● Task item: Would you give the listing again exactly as written, minus its pictures?

● Recorded data:

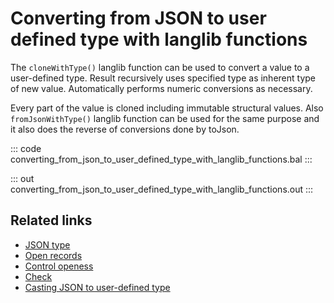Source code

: # Converting from JSON to user defined type with langlib functions

The `cloneWithType()` langlib function can be used to convert a value to a user-defined type. Result recursively uses specified type as inherent type of new value. Automatically performs numeric conversions as necessary.

Every part of the value is cloned including immutable structural values. Also `fromJsonWithType()` langlib function can be used for the same purpose and it also does the reverse of conversions done by toJson.

::: code converting_from_json_to_user_defined_type_with_langlib_functions.bal :::

::: out converting_from_json_to_user_defined_type_with_langlib_functions.out :::

## Related links
- [JSON type](/learn/by-example/json-type/)
- [Open records](/learn/by-example/open-records/)
- [Control openess](/learn/by-example/controlling-openness)
- [Check](/learn/by-example/check)
- [Casting JSON to user-defined type](/learn/by-example/casting-json-to-user-defined-type)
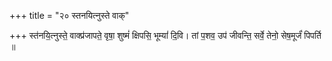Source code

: +++
title = "२० स्तनयित्नुस्ते वाक्"

+++
स्त॑नयि॒त्नुस्ते॒ वाक्प्र॑जापते॒ वृषा॒ शुष्मं॑ क्षिपसि॒ भूम्यां॑ दि॒वि। तां प॒शव॒ उप॑ जीवन्ति॒ सर्वे॒ तेनो॒ सेष॒मूर्जं॑ पिपर्ति ॥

● Response:
Source code

: # Converting from JSON to user defined type with langlib functions

The `cloneWithType()` langlib function can be used to convert a value to a user-defined type. Result recursively uses specified type as inherent type of new value. Automatically performs numeric conversions as necessary.

Every part of the value is cloned including immutable structural values. Also `fromJsonWithType()` langlib function can be used for the same purpose and it also does the reverse of conversions done by toJson.

::: code converting_from_json_to_user_defined_type_with_langlib_functions.bal :::

::: out converting_from_json_to_user_defined_type_with_langlib_functions.out :::

## Related links
- [JSON type](/learn/by-example/json-type/)
- [Open records](/learn/by-example/open-records/)
- [Control openess](/learn/by-example/controlling-openness)
- [Check](/learn/by-example/check)
- [Casting JSON to user-defined type](/learn/by-example/casting-json-to-user-defined-type)
Source code

: +++
title = "२० स्तनयित्नुस्ते वाक्"

+++
स्त॑नयि॒त्नुस्ते॒ वाक्प्र॑जापते॒ वृषा॒ शुष्मं॑ क्षिपसि॒ भूम्यां॑ दि॒वि। तां प॒शव॒ उप॑ जीवन्ति॒ सर्वे॒ तेनो॒ सेष॒मूर्जं॑ पिपर्ति ॥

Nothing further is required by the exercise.